Giloutoudou : Malgré les améliorations constatées, deux infractions graves ne s'améliorent pas : le respect des feux rouges et le portable au volant. Pour les feux rouges, pourquoi ne pas avoir augmenté les sanctions contre les feux rouges grillés (qui pourrait être considéré comme une circonstance aggravante au même titre que les grands excès de vitesses et l'alcool), est-ce prévu ?

Gilles de Robien : Tout à l'heure on nous reprochait de faire trop de répression, et là, on nous propose de l'augmenter. J'ai déjà dit qu'il y aurait des radars pour que les infractions aux feux rouges soient relevées et sanctionnées, c'est déjà une réponse. La sanction est déjà lourde : 4 points de retrait sur le permis de conduire.

Trevb : Je ne comprends pas bien le système de permis à points.

Gilles de Robien : Quand on passe son permis de conduire, la première fois, on obtient 6 points. Si on n'a pas commis de faute grave, au bout de trois ans, on passe à 12 points. Ce permis probatoire de 3 ans peut être ramené à 2 ans si on a fait la conduite accompagnée avant de passer son permis.

Rémy Heitz : Ensuite, si on commet des infractions, on perd des points. En revanche, ce capital peut se reconstituer si on ne commet aucune infraction pendant trois ans. Pour récupérer des points, on peut aussi effectuer un stage. Quoi qu'il en soit, on est toujours informé quand on perd un point. Si on n'a plus de point du tout, on doit restituer son permis de conduire.

Erwan : On focalise la sécurité sur la vitesse et l'alcool, on oublie le reste comme le port de la ceinture, l'oubli des clignotants, les changements de file sans clignotants ni regard dans le rétro... Comptez-vous sanctionner ces comportements dangereux ?

Gilles de Robien : Je rappelle qu'il y a des sanctions pour les non ports de ceinture de sécurité. Le portable au volant, c'est sanctionnable aussi. La hauteur des sanctions dépend de la gravité de la faute.

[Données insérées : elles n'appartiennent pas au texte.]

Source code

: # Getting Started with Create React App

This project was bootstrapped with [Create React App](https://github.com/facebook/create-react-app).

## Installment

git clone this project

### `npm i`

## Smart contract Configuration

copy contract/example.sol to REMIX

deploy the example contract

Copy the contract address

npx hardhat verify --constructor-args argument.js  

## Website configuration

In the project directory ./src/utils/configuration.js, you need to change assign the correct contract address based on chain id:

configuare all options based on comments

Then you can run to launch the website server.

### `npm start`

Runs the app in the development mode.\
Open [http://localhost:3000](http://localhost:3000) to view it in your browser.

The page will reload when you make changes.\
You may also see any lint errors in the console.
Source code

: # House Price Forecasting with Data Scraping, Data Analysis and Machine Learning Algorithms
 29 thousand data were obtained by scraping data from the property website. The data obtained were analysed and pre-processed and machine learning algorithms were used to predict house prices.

Rémy Heitz : Parmi les facteurs les plus graves d'accidents, il y a la vitesse (1 accident mortel sur 2), l'alcool (1 accident mortel sur 3), et le non port de ceinture (1 accident mortel sur 5). Il y a bien sûr d'autres infractions, mais il faut cibler l'effort des forces de l'ordre sur ce qui permet d'éviter le plus d'accidents.

Gilles de Robien : Presque à chaque fois qu'il y a un accident, il y a une faute humaine à l'origine. Si chacun contrôlait mieux sa conduite et respectait le code de la route, il n'y aurait plus de morts sur les routes.

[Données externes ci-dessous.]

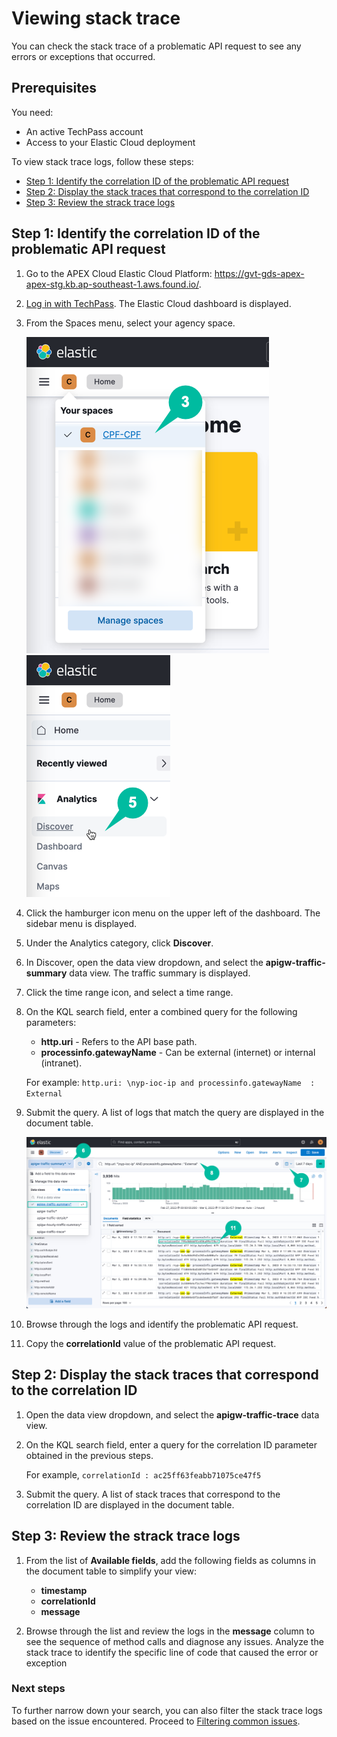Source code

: # Viewing stack trace

You can check the stack trace of a problematic API request to see any errors or exceptions that occurred. 

## Prerequisites
You need:
- An active TechPass account
- Access to your Elastic Cloud deployment

To view stack trace logs, follow these steps:

- [Step 1: Identify the correlation ID of the problematic API request](#step-1-identify-the-correlation-id-of-the-problematic-api-request)
- [Step 2: Display the stack traces that correspond to the correlation ID](#step-2-display-the-stack-traces-that-correspond-to-the-correlation-id)
- [Step 3: Review the strack trace logs](#step-3-review-the-strack-trace-logs)

## Step 1: Identify the correlation ID of the problematic API request

1. Go to the APEX Cloud Elastic Cloud Platform: https://gvt-gds-apex-apex-stg.kb.ap-southeast-1.aws.found.io/. 

1. [Log in with TechPass](https://docs.developer.tech.gov.sg/docs/apex-cloud-onboarding/docs/techpass). The Elastic Cloud dashboard is displayed. 

1. From the Spaces menu, select your agency space.

    ![Select your space](docs/images/login-spaces.png) 
    ![Discover](docs/images/discover.png)

1. Click the hamburger icon menu on the upper left of the dashboard. The sidebar menu is displayed. 

1. Under the Analytics category, click **Discover**. 

1. In Discover, open the data view dropdown, and select the **apigw-traffic-summary** data view. The traffic summary is displayed.

1. Click the time range icon, and select a time range. 

1. On the KQL search field, enter a combined query for the following parameters:
    - **http.uri** - Refers to the API base path.
    - **processinfo.gatewayName** - Can be external (internet) or internal (intranet).

    For example: `http.uri: \nyp-ioc-ip and processinfo.gatewayName  : External`

1. Submit the query. A list of logs that match the query are displayed in the document table. 

    ![Find the correlation ID](docs/images/find-correlation-ID.png)

1. Browse through the logs and identify the problematic API request.

1. Copy the **correlationId** value of the problematic API request.

## Step 2: Display the stack traces that correspond to the correlation ID

1. Open the data view dropdown, and select the **apigw-traffic-trace** data view.

1. On the KQL search field, enter a query for the correlation ID parameter obtained in the previous steps.

    For example, `correlationId : ac25ff63feabb71075ce47f5`

1. Submit the query. A list of stack traces that correspond to the correlation ID are displayed in the document table.

## Step 3: Review the strack trace logs 

1. From the list of **Available fields**, add the following fields as columns in the document table to simplify your view:
    - **timestamp**
    - **correlationId**
    - **message**

1. Browse through the list and review the logs in the **message** column to see the sequence of method calls and diagnose any issues. Analyze the stack trace to identify the specific line of code that caused the error or exception

### Next steps

To further narrow down your search, you can also filter the stack trace logs based on the issue encountered. Proceed to [Filtering common issues](https://docs.developer.tech.gov.sg/docs/apex-cloud-troubleshooting-guide/docs/logs/filtering-common-issues).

Nicolas : La lutte contre l'alcool au volant doit se faire par une prise de conscience des conducteurs, ne faut-il pas mettre en place des dispositifs adéquats dès la formation au sein des auto-écoles ?

Gilles de Robien : Au sein des auto-écoles, oui, sans doute. Dans la vie familiale et quotidienne aussi, ce serait bien d'avoir des éthylotests à disposition. Il faut que ce pli se prenne et que les contrôles soient plus nombreux pour éviter la prise d'alcool avant la conduite.

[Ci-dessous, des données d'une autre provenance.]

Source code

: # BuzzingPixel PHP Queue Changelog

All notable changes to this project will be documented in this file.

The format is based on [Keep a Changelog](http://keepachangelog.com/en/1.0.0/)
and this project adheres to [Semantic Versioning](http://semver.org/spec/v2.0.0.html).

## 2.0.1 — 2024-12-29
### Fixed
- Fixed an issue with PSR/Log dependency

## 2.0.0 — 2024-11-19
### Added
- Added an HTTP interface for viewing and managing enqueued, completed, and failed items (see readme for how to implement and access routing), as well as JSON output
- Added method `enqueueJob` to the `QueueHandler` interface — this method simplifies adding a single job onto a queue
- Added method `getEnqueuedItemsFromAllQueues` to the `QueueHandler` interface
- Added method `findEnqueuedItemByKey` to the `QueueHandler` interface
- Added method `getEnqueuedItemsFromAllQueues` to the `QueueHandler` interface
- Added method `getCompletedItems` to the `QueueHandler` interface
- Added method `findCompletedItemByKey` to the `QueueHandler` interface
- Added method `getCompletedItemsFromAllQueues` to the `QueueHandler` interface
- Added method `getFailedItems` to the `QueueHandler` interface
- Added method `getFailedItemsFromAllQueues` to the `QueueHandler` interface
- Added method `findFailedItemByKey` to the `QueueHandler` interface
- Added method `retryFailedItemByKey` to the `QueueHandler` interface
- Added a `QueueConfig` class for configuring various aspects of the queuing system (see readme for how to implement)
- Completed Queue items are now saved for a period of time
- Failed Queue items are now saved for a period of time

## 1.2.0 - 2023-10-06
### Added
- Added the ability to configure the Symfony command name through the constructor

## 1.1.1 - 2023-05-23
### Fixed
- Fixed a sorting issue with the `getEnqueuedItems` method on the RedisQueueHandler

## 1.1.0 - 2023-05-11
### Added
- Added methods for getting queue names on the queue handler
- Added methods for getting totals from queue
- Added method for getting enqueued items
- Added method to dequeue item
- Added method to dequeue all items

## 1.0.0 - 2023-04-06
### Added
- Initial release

Rémy Heitz : Dans les écoles et les collèges, on sensibilise déjà les jeunes à ce risque, notamment avec les attestations de sécurité routière.

Nikodu25 : Augmentez la répression sur les mobiles ! Y en a marre de voir tous ces gens en ville qui ne sont pas sanctionnés !

Gilles de Robien : Là encore, on fait appel beaucoup à la responsabilisation, au sens civique, à la raison. On ne peut pas non plus mettre des contrôleurs partout. On est entre adultes, il faut que nous nous encouragions les uns les autres à mieux respecter le code de la route, en faisant comprendre que l'autre fait une bêtise.

Aloun : Où en est-on sur les contrôles de drogue au volant ? Des moyens de contrôle fiables existent-ils ?

Rémy Heitz : Aujourd'hui, nous avons des tests urinaires, et ça rend les contrôles difficiles à mettre en ¿uvre. Nous travaillons aujourd'hui sur l'homologation de tests salivaires, qui ne sont pas encore tout à fait fiables. Demain, très vite, ils pourront être utilisés, et nous pourrons faire davantage de dépistages qu'aujourd'hui.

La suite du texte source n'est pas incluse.